Invisible Kingdom: Volume I – Walking The Path

Invisible Kingdom: Volume I - Walking The Path

Written by: G. Willow Wilson

Art by: Christian Ward

Letters by: Sal Cipriano

Reviewed by:  Joe Bones

Genre:  Science-Fiction / Comic Book

Score: 3.5/5

This Sci-Fi adventure, from writer G. Willow Wilson, is a multiple 2020 Eisner Award nominee. The story follows two women as they each search for truth. The two most influential entities in a small solar system are Lux, a multi-billion dollar corporation, and a religion called the Reunification. Grix works for Lux as the captain of the transport ship Sundog. Essentially, Lux is an interplanetary Amazon and the crew of the Sundog are the UPS drivers. Grix is happy with her job, until she discovers a discrepancy in her shipping manifest that points to a deeper conspiracy. Meanwhile, Vess has traveled to the planet Duni, where both Lux headquarters and the Reunification’s church are located. Vess believes her destiny is to join the Reunification and become a None, a member of the church’s most devout followers. The Reunification preaches that by putting oneself above the material world, a follower of their doctrine will reach the Invisible Kingdom, the religion’s version of enlightenment or heaven. Vess hopes that by following the path to the Invisible Kingdom she will find her life’s true meaning. Unfortunately, the only truth she discovers is another part of the same conspiracy Grix stumbled upon. Circumstances beyond their control force the two women to work together to reveal the conspiracy to the rest of the solar system.

The story has a lot of cool elements that set this series apart from other Sci-Fi properties. One detail I really liked was the spacesuit helmets. The suits’ life support systems form a bubble of air that floats around the head of the wearer. Although all the alien races are bipedal humanoids, they all have interesting and distinct character designs. The characters are just human enough for the story’s emotional moments to be relatable while still being visually different from human beings. Wilson subtly accomplishes building up the world of Invisible Kingdom by having details of the planetary system’s culture revealed through dialogue and plot development. Background information is subtly filled in as the reader enjoys the story.

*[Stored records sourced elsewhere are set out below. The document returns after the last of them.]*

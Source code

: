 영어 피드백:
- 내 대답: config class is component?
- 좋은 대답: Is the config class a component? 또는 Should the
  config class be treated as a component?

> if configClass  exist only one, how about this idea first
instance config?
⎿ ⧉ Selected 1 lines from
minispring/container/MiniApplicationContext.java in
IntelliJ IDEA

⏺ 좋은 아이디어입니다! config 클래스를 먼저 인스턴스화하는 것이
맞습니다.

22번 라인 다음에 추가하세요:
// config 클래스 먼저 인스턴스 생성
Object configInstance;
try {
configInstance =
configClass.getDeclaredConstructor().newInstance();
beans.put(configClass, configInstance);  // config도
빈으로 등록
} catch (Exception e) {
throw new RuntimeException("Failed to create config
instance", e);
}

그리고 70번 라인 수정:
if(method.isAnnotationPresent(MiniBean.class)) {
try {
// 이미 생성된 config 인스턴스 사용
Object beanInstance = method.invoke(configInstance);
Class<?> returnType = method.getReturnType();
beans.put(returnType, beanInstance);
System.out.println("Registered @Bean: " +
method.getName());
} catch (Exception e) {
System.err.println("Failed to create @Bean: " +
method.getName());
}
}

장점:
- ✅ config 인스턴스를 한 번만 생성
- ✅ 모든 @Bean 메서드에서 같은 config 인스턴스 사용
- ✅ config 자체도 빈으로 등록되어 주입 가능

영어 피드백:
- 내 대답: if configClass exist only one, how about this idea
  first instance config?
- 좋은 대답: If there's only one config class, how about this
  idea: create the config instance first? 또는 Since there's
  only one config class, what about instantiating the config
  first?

The art in Invisible Kingdom has a surrealist look and many of the panels are drawn with a modern perspective. All the settings and backgrounds feel immense while the emotional moments are intimately drawn. The space flight scenes are drawn in such a way that they resemble pop art. Artist Christian Ward unifies all these different artistic styles with his color palette. Ward uses psychedelic colors that bring his modernistic illustrations to life. His colors give the world of Invisible Kingdom a larger-than-life feel. This provides a nice contrast to the emotional moments and intense sequences scattered throughout the story.

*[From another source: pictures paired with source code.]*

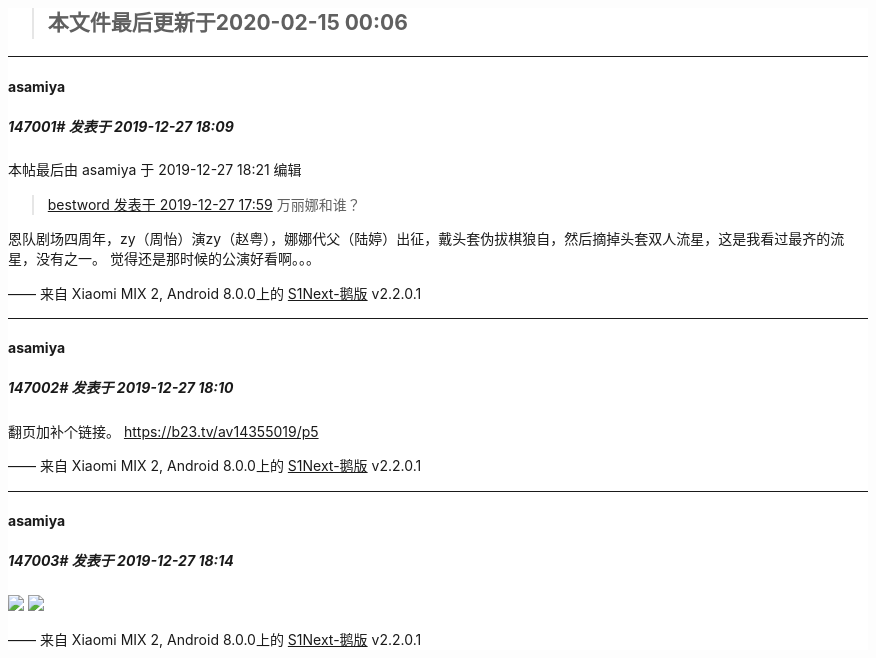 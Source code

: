 > ## **本文件最后更新于2020-02-15 00:06** 



-----

####  asamiya  
##### 147001#       发表于 2019-12-27 18:09



 本帖最后由 asamiya 于 2019-12-27 18:21 编辑 
<blockquote><a href="httphttps://bbs.saraba1st.com/2b/forum.php?mod=redirect&amp;goto=findpost&amp;pid=46005643&amp;ptid=1105387" target="_blank">bestword 发表于 2019-12-27 17:59</a>
万丽娜和谁？</blockquote>
恩队剧场四周年，zy（周怡）演zy（赵粤），娜娜代父（陆婷）出征，戴头套伪拔棋狼自，然后摘掉头套双人流星，这是我看过最齐的流星，没有之一。
觉得还是那时候的公演好看啊。。。

—— 来自 Xiaomi MIX 2, Android 8.0.0上的 [S1Next-鹅版](https://github.com/ykrank/S1-Next/releases) v2.2.0.1







-----

####  asamiya  
##### 147002#       发表于 2019-12-27 18:10




翻页加补个链接。
https://b23.tv/av14355019/p5

—— 来自 Xiaomi MIX 2, Android 8.0.0上的 [S1Next-鹅版](https://github.com/ykrank/S1-Next/releases) v2.2.0.1







-----

####  asamiya  
##### 147003#       发表于 2019-12-27 18:14



<img src="https://static.saraba1st.com/image/smiley/face2017/066.png" referrerpolicy="no-referrer">
<img src="https://i.loli.net/2019/12/27/u4pQHBtmKDLC6N7.gif" referrerpolicy="no-referrer">

—— 来自 Xiaomi MIX 2, Android 8.0.0上的 [S1Next-鹅版](https://github.com/ykrank/S1-Next/releases) v2.2.0.1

Space nuns and inter-planetary delivery drivers might sound like an odd premise, but under Wilson’s pen these concepts really shine. Invisible Kingdom may not be Wilson’s strongest work, but there are many enjoyable moments and cool concepts at play. The story feels both unique and familiar. The comic features universal concepts and common Sci-Fi themes, set in an original world, with phenomenal art to back it all up. Don’t just take my word for it, Forbidden Kingdom was nominated for several Eisner Awards. It would go on to win honors for Best New Series and Best Painter/Digital Artist. After finishing the first volume, although I personally wasn’t blown away, I was left excited to see read the next chapter in the story.